This mode of sacred reading has at times been called rumination.  It is a kind of chewing the cud, in which we extract the divine nourishment present for us.  A small passage may be enough.  Such reading is devout and deeply reverent.  It does not remain on the surface but penetrates to the marrow.  As we read, we are communing with and meeting the Lord Himself present in Sacred Scripture and in the writings and lives of His holy ones, which are fragrant with the Grace of the Holy Spirit.

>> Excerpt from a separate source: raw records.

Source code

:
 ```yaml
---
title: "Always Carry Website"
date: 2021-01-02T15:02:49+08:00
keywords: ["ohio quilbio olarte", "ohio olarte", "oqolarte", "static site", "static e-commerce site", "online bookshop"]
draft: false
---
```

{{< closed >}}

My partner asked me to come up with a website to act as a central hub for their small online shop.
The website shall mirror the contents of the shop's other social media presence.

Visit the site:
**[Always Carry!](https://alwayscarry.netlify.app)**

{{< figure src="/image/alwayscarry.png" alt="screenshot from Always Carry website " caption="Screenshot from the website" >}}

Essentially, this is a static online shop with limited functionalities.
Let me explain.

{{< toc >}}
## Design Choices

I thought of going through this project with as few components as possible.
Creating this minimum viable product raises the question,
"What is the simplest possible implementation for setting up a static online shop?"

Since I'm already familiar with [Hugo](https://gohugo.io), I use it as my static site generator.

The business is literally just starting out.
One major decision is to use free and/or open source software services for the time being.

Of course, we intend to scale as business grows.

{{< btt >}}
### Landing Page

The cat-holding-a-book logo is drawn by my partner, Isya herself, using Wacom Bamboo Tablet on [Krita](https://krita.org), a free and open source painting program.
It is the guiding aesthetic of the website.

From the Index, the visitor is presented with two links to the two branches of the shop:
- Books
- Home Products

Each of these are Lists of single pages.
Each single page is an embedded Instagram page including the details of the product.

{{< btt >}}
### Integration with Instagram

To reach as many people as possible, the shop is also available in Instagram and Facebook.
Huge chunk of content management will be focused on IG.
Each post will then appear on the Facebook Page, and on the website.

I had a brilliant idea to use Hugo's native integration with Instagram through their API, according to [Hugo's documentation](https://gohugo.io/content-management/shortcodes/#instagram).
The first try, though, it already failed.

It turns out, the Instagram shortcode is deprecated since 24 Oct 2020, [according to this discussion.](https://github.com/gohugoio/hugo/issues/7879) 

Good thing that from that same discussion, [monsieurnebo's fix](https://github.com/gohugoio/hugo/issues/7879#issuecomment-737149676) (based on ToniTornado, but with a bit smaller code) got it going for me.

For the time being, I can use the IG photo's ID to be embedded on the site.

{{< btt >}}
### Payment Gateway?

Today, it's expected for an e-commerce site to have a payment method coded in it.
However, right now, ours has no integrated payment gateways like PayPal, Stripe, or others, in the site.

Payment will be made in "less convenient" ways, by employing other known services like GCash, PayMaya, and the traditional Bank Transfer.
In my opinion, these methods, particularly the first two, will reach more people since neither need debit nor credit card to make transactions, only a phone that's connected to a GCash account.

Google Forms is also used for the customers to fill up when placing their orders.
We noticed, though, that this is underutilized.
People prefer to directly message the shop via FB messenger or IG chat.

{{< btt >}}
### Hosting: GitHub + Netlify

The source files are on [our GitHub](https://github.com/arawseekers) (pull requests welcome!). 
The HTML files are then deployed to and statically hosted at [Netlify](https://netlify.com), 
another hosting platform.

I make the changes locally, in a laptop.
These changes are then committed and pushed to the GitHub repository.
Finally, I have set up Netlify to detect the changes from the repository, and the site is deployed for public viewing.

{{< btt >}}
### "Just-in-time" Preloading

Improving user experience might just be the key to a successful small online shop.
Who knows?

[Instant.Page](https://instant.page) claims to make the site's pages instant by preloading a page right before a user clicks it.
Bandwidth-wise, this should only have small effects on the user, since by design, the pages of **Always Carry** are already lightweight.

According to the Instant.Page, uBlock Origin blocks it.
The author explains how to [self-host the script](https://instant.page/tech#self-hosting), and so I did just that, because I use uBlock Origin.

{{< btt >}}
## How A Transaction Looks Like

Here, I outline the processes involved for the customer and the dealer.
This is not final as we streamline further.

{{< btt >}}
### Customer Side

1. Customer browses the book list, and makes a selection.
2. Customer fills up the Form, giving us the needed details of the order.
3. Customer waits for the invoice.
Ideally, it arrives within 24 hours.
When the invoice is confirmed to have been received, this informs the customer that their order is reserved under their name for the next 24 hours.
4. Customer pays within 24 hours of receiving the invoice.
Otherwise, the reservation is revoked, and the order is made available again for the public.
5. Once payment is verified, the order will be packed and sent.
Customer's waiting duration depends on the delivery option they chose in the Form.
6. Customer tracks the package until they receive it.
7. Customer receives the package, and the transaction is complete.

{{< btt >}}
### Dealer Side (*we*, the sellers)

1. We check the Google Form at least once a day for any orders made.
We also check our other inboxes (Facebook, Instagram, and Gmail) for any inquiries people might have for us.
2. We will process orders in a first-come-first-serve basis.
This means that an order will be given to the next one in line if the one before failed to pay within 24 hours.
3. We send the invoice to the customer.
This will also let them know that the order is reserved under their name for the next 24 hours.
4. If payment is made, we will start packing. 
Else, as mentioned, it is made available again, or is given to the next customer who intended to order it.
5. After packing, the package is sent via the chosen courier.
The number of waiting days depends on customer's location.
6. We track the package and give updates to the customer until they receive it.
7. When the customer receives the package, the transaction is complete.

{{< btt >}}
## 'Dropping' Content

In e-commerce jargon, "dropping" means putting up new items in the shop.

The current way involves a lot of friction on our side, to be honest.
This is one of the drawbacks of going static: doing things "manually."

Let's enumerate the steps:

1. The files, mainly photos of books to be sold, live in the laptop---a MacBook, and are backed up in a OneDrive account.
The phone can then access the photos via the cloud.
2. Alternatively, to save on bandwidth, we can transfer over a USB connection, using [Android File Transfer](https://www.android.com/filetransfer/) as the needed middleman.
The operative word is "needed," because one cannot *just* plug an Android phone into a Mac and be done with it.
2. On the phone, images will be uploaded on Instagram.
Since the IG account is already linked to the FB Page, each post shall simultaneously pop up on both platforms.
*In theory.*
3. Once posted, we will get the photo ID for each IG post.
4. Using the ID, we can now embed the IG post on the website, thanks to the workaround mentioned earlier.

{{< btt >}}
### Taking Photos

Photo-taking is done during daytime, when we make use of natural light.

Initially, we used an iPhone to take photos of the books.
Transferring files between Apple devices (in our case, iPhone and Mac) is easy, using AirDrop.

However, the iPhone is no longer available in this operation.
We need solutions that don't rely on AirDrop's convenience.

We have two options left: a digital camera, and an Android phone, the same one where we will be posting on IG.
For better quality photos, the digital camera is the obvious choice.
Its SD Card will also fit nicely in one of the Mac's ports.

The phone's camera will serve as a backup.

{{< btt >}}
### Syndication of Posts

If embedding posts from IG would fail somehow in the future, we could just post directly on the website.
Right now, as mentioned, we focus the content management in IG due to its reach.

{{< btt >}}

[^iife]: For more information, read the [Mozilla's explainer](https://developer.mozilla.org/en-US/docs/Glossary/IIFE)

Such reading is meant to lead us to personal change and repentance, which in turn lead us back to a more profound reading, in an unending spiral movement toward God.  Listen again to what Saint Athanasios says:

“But in addition to study and true knowledge of the Scriptures are needed a good life and pure soul, and virtue in Christ, so that the mind, journeying in this path, may be able to obtain and apprehend what it desires, in so far as human nature is able to learn about God the Word.  For without a pure mind and a life modelled on the saints, no one can apprehend the words of the saints…he who wishes to grasp the thought of the theologians must first cleanse and wash his soul by his conduct, and approach the saints in imitation of their deeds, so that being included in their company by the manner of his life, he may understand those things which have been revealed to them by God” (De Incarnatione 57: 1-16).

In this way we in some measure can begin to enter into the experience of the holy writers as we read their words.  This, dear friends, is the goal of sacred reading.  I hope that by pondering these things together we may be stirred to give  more time to sacred reading during the Great Fast and, like the Most Holy Theotokos, hear the Word of God and preserve it in our heart (Luke 2:19 and 51).